THE TASK: Word for word, transcribe the data below from the line with "are other works" to the line with "skip list segments, hence", keeping both of those lines.
───
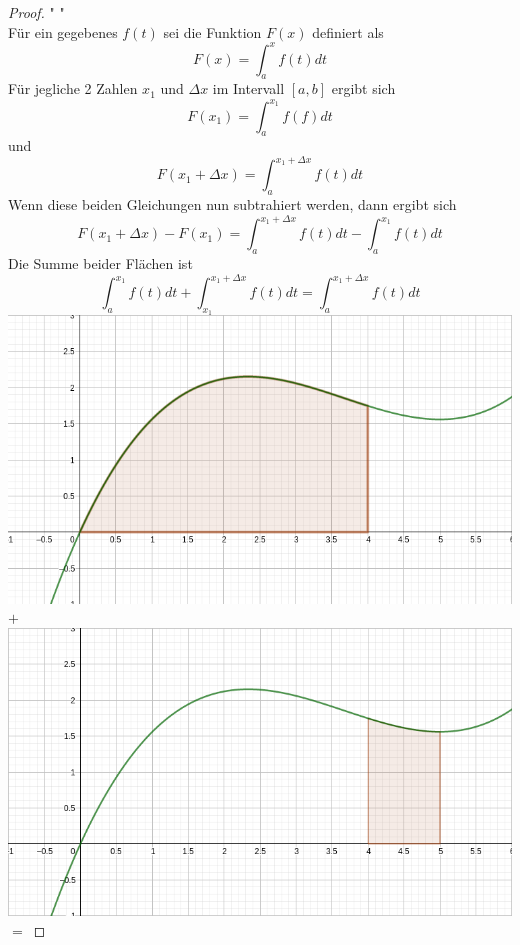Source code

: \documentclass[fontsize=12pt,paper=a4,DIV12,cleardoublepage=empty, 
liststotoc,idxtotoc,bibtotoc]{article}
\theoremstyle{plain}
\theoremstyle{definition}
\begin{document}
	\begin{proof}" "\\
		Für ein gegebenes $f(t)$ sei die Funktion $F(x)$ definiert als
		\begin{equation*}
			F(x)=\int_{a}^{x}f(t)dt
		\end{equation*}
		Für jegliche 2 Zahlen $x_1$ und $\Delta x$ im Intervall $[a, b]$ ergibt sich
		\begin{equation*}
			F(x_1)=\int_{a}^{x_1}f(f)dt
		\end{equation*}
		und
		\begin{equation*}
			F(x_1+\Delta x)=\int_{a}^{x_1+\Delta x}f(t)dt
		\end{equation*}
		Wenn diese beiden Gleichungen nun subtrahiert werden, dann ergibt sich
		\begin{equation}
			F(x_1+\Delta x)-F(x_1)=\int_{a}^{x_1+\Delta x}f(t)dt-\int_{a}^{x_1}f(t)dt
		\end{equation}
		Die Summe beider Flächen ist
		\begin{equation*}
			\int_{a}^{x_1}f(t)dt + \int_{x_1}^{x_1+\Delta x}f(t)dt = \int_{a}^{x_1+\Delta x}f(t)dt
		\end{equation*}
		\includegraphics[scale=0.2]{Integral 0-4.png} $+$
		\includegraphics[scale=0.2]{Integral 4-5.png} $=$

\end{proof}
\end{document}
───
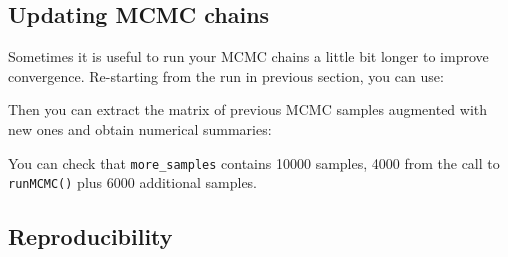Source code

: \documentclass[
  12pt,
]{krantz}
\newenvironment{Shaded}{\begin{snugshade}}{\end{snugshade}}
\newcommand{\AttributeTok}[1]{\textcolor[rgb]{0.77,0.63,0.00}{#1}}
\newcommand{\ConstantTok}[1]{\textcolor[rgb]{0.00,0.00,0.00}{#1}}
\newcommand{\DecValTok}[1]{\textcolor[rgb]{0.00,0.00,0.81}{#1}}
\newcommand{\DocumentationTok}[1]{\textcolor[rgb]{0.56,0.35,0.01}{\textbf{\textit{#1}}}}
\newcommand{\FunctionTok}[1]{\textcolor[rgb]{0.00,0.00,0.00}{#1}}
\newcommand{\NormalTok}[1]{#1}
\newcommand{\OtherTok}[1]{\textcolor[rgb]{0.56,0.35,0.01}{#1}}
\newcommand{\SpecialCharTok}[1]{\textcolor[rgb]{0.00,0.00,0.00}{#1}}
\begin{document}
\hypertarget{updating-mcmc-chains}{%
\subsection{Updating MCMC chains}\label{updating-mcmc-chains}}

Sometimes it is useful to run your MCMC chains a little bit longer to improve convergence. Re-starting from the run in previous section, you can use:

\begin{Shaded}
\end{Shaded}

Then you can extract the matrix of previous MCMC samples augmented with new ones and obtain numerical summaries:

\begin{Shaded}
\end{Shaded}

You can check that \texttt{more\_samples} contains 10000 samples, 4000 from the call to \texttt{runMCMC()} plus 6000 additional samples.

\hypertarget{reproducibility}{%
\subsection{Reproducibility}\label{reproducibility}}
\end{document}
───
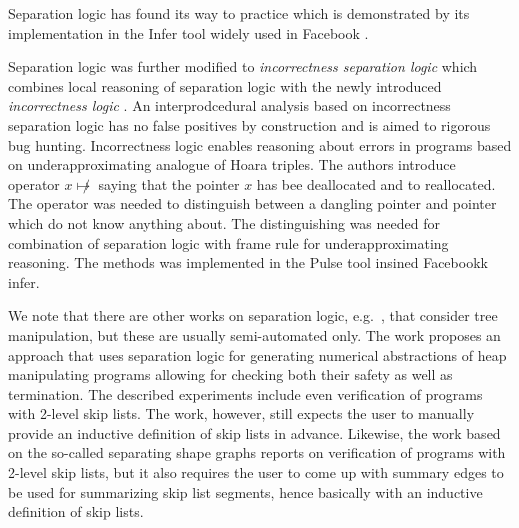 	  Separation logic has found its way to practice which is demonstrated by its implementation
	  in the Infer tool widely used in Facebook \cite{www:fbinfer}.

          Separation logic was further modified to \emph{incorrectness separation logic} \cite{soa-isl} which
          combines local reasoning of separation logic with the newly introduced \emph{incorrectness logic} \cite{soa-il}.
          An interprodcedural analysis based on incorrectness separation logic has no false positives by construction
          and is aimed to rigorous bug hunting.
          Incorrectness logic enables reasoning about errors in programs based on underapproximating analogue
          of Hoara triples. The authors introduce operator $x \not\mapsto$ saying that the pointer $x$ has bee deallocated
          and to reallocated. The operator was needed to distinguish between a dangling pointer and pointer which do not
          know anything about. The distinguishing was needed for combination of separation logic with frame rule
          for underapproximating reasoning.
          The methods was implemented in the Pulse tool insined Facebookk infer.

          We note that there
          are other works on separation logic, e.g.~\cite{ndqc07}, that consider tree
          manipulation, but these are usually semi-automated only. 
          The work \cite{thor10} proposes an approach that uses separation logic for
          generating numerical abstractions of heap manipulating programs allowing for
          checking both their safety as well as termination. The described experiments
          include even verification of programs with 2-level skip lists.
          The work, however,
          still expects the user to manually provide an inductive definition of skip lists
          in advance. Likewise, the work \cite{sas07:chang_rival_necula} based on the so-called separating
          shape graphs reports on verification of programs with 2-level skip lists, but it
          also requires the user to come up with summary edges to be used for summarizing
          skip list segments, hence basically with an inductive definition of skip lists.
───
RESPONSE:
          are other works on separation logic, e.g.~\cite{ndqc07}, that consider tree
          manipulation, but these are usually semi-automated only. 
          The work \cite{thor10} proposes an approach that uses separation logic for
          generating numerical abstractions of heap manipulating programs allowing for
          checking both their safety as well as termination. The described experiments
          include even verification of programs with 2-level skip lists.
          The work, however,
          still expects the user to manually provide an inductive definition of skip lists
          in advance. Likewise, the work \cite{sas07:chang_rival_necula} based on the so-called separating
          shape graphs reports on verification of programs with 2-level skip lists, but it
          also requires the user to come up with summary edges to be used for summarizing
          skip list segments, hence basically with an inductive definition of skip lists.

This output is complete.